La tradizione dell’abero di Natale ( dal latino “Natalis” = Nascita) affonda le sue origini nell’antichità, spaziando dai fenici, al popolo egiziano, al popolo anglosassone. Le divinità nate da una vergine nel mese di dicembre sono numerose: nei paesi scandinavi venivano celebrati i natali di Frey, figlio di Wodan (Wuotan: Odino), dio della natura, e di Berchta (Frigga: Holda) sua sposa, con la festa scandinava di Yule. Gli antichi egiziani rappresentavano il Sole appena nato, Horus, con una “Imagine” di un infante in cera o argilla e la mostravano ai fedeli di Iside e Osiride.
In India, l’antichissima religione dei primi Brahmani vedici, nei più antichi inni del “Rig-Veda”, chiama Sûrya (il Sole) e Aghni (il Fuoco) il Regolatore dell’Universo, Signore degli Uomini e Re Saggio, mentre la Madre Devakî è similmente raffigurata col divino Krishna tra le braccia. Per i babilonesi, la Madre Mylitta o Istar di Babilonia era raffigurata con la consueta corona di stelle e con il divino figlio Tammuz, la cui nascita veniva commemorata nelle rituali Sacee babilonesi, feste della nascita analoghe al nostro Natale. Per la storia dell’antica Cina, Buddha nasce dalla vergine Mâyâdevi. Per i persiani, al solstizio d’inverno nacque Mithra, divinità solare di origine indoiranica, anch’egli “nato” in una grotta, da una vergine.
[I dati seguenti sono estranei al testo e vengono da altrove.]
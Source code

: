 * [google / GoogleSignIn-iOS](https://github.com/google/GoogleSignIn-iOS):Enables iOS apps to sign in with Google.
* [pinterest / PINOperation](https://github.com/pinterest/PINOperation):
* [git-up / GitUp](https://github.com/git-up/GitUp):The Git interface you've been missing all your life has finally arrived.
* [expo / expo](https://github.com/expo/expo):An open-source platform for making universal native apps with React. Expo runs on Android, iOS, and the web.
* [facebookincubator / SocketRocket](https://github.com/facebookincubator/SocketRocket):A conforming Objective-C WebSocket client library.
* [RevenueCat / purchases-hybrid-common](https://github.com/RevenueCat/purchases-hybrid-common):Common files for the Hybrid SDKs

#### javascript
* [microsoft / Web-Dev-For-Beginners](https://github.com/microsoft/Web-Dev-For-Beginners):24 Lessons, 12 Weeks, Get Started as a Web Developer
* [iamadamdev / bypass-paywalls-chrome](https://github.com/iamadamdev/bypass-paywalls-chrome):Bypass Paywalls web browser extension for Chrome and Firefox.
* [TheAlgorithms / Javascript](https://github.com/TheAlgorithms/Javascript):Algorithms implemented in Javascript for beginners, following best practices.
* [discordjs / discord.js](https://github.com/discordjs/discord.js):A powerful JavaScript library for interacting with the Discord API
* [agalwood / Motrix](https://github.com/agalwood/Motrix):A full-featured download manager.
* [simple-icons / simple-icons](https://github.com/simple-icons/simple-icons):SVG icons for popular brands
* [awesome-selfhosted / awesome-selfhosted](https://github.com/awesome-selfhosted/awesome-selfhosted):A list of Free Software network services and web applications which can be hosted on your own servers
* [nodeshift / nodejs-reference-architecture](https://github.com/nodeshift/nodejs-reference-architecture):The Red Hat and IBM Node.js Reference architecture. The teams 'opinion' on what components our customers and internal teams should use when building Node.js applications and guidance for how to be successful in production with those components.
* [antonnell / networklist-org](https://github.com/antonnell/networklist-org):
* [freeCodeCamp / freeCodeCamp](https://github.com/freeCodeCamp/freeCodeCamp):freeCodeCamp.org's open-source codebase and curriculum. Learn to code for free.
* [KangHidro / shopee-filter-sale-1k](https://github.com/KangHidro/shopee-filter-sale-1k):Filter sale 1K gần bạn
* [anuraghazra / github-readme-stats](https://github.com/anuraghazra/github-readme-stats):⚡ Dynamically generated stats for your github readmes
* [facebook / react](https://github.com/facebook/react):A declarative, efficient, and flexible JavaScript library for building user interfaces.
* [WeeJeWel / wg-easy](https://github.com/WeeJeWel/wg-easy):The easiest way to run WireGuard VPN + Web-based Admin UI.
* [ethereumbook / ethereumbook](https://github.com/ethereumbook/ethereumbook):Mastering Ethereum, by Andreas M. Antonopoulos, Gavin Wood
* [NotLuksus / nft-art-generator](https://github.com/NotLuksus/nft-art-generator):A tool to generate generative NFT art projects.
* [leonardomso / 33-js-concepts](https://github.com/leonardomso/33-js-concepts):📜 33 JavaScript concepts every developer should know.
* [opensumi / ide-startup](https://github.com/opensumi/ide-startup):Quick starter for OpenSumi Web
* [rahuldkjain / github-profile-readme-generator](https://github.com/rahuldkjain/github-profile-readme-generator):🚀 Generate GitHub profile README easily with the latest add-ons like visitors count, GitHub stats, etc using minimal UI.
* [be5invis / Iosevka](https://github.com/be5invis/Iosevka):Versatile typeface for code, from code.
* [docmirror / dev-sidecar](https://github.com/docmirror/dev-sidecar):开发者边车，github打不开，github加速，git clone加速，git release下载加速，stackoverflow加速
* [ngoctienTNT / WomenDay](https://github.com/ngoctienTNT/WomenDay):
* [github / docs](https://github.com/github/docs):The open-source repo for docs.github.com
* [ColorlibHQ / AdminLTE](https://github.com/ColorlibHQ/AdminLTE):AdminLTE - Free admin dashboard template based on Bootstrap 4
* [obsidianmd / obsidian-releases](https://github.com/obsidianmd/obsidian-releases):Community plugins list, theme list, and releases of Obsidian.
Il mito di Hermes (Mercurio) presenta particolari analogie con la figura di Gesù. Nato in una grotta, figlio di Zeus (Iuppiter: Giove-Padre) e da Maia (la maggiore delle Pleiadi), Hermes è spesso rappresentato con un agnello sulle spalle, da cui deriva il suo nome di Crioforo (portatore dell’agnello).
L’abitudine di decorare alcuni alberi sempreverdi era diffusa tra i Celti durante le celebrazioni del solstizio d’inverno e gli antichi romani addobbavano con rami di pino le loro case, durante le Calende di Gennaio. I Vichinghi, nella settimana precedente e successiva al solstizio d’inverno, invece, addobbavano alberi di abete con frutti, perché ritenevano che questo albero fosse capace di auspicare il ritorno del sole. Con l’avvento del cristianesimo l’uso dell’albero di Natale si affermò nonostante la natura pagana: al posto dell’abete però venne utilizzato l’agrifoglio a simboleggiare con le spine la corona di Cristo e con le bacche le gocce di sangue che escono dal suo capo. Nel corso del Medioevo per il Cristianesimo l’abete diventò ulteriormente simbolo dell’immortalità di Cristo, inglobando, come sempre, ricorrenze ad esso estranee.
La tradizione dell’albero di Natale come lo conosciamo oggi, secondo alcuni pare sia nata in Estonia e precisamente nella piazza del Municipio, Raekoja Plats, a Tallin, nel 1441: lo scopo era quello di riunire giovani donne e giovani uomini attorno all’albero per ballare insieme e trovare la propria anima gemella. C’è però anche un precedente che si può rintracciare in un gioco religioso medioevale celebrato in Germania il 24 dicembre, il “gioco di Adamo e di Eva”(Adam und Eva Spiele), in cui venivano riempite le piazze e le chiese di alberi di frutta e simboli dell’abbondanza per ricreare l’immagine del Paradiso. Si preferì poi usare gli abeti al posto degli alberi da frutto. In un primo momento quindi l’albero veniva posto nei luoghi simbolo della vita pubblica, mentre la tradizione dell’albero di Natale entrò nelle case nel XVII secolo ed agli inizi del secolo successivo per poi diffondersi dalla Germania, in particolare, al resto del nord Europa. L’aspetto più consumistico iniziò quando in Svizzera e Germania iniziarono a commerciare gli alberi di natale. In Italia, la prima ad addobbare un albero di Natale fu la regina Margherita nella seconda metà dell’Ottocento al Quirinale, e da lei la moda si diffuse velocemente in tutto il paese.